Towards monadic bidirectional serialization

Posted on October 12, 2016 — 2300 words (9 minutes)

This is written in Literate Haskell.

{-# LANGUAGE RecordWildCards #-}
{-# LANGUAGE InstanceSigs #-}

module Bidirectional.Serialization where

import Control.Applicative

import Data.Bool (bool)
import Data.Binary (Binary(..), Get)
import Data.Binary.Get (runGet)
import Data.Binary.Put (runPut, PutM)
import Data.ByteString.Lazy (ByteString)
import Data.Profunctor

-- Intentional synonyms of undefined.

(...) :: omittedForBrevity
(...) = (...)

(???) :: can'tSolveThis
(???) = (???)

Recently I came across the codec_ package.
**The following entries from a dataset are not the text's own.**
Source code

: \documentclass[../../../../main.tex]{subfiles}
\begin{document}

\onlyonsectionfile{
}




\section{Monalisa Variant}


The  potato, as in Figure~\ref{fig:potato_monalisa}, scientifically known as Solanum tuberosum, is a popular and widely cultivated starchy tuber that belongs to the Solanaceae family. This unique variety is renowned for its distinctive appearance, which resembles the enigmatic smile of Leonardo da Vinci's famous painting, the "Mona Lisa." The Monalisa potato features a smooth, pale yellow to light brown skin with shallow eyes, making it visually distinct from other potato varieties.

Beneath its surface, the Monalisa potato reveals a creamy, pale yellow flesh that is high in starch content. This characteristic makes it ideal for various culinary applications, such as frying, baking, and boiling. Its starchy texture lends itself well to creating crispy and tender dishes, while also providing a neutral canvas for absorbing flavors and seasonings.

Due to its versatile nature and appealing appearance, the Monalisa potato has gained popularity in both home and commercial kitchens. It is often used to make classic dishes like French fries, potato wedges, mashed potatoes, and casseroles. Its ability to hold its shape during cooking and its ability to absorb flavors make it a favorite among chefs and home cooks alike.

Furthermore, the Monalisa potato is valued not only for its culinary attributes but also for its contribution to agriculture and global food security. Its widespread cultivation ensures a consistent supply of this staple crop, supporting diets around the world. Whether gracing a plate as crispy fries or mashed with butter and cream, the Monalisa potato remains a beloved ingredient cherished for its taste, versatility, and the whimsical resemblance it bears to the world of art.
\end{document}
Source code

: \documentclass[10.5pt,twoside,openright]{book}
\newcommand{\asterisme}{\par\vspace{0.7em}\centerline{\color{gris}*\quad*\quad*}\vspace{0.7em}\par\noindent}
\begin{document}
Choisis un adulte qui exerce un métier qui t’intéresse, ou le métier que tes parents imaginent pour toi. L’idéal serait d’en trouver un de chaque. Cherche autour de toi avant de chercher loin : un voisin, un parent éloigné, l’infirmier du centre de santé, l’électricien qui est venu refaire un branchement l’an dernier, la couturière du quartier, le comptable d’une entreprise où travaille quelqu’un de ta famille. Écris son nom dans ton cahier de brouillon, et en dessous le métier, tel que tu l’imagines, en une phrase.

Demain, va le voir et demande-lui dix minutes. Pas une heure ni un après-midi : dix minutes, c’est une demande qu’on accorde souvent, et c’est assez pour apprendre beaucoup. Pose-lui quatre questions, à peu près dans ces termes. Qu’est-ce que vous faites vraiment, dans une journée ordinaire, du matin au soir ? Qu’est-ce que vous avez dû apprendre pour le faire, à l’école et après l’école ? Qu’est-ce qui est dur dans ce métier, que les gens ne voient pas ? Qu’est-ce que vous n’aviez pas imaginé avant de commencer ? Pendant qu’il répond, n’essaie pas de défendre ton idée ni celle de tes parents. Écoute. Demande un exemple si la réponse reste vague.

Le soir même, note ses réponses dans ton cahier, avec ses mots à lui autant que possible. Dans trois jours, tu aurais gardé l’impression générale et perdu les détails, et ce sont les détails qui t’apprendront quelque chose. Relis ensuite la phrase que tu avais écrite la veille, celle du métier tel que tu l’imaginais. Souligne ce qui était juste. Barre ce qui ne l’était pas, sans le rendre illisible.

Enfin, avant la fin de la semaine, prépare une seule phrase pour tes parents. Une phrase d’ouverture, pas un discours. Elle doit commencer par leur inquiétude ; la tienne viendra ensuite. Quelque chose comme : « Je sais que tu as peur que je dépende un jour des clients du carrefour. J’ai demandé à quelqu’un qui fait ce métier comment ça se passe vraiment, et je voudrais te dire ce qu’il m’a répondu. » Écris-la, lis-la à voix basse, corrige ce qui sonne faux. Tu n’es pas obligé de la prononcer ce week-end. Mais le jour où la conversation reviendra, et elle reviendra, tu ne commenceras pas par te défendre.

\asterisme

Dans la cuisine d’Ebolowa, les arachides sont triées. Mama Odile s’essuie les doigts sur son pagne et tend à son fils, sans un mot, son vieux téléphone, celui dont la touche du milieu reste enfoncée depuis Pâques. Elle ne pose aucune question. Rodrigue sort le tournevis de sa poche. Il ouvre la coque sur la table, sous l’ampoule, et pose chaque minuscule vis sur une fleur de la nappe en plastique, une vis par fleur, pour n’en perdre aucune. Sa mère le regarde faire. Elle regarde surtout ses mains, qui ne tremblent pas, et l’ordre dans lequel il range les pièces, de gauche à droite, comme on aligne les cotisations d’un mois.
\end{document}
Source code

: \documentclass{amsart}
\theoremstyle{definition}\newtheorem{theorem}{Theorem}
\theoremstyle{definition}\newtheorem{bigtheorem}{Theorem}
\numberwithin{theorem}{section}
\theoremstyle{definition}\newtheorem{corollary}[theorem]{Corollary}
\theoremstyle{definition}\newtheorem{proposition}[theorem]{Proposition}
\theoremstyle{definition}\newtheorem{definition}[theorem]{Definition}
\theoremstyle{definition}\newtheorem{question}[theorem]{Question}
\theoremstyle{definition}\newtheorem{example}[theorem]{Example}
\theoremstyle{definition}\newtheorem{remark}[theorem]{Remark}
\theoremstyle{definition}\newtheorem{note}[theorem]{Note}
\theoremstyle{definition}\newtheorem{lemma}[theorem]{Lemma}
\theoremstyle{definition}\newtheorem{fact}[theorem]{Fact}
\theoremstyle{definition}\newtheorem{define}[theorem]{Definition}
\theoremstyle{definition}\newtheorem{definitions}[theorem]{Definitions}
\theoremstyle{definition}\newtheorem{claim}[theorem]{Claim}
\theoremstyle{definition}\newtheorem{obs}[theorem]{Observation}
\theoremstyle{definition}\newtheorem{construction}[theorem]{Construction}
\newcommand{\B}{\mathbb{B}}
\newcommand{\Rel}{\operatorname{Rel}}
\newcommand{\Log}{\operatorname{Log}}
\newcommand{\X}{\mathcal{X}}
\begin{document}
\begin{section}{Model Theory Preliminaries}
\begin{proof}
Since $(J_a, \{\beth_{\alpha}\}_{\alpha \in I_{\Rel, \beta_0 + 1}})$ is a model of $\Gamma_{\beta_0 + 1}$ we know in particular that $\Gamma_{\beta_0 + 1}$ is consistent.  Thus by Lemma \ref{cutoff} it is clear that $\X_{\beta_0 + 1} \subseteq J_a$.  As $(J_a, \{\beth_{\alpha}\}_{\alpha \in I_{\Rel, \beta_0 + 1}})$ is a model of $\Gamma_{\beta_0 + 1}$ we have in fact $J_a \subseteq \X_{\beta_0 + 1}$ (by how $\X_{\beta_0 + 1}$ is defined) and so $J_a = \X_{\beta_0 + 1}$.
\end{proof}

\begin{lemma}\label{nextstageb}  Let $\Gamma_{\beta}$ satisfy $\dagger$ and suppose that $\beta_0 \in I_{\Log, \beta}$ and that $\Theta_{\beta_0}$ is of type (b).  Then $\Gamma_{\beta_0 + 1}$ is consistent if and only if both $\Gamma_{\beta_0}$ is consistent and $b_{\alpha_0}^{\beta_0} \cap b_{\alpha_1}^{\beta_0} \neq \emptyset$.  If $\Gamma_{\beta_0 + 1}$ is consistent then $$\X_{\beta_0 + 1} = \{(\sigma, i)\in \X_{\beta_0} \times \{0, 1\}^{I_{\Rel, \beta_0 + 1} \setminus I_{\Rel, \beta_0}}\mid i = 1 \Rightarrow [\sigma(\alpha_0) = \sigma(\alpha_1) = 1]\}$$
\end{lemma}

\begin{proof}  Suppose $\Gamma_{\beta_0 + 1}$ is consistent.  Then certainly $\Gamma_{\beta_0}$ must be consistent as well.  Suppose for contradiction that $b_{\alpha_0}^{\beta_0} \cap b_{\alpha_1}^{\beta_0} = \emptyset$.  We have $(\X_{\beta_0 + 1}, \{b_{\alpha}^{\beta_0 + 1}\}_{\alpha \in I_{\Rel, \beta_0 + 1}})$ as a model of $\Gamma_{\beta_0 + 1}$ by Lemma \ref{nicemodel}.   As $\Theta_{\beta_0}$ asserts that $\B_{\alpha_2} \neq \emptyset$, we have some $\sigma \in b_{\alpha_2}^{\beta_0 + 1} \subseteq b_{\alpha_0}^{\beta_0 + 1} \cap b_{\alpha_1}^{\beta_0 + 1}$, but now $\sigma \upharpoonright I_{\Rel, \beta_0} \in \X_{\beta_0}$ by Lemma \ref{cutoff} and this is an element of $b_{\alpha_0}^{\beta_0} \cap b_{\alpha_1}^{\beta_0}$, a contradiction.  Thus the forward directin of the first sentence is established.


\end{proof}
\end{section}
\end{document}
It is a library to write a serializer and a deserializer as a single bidirectional artefact.

It extends the functional pearl Pickler Combinators, an earlier elementary solution by Andrew J. Kennedy (2004).

I’ve been trying to push further the ideas of these two.

The basics: Pickler Combinators

In this section I summarize the Pickler Combinators paper.

The UP (un)pickler type (“PU” in the pearl) consists of an Unpickler (deserializer) and a Pickler (serializer). The two components are parameterized over contexts r and w for unpickling (reading) and pickling (writing) respectively.

data UP r w a = UP
  { unpickle :: r a
  , pickle :: a -> w ()
  }

The types Get and PutM from the binary package are examples of contexts for UP. The Binary typeclass implies an (un)pickler for every instance.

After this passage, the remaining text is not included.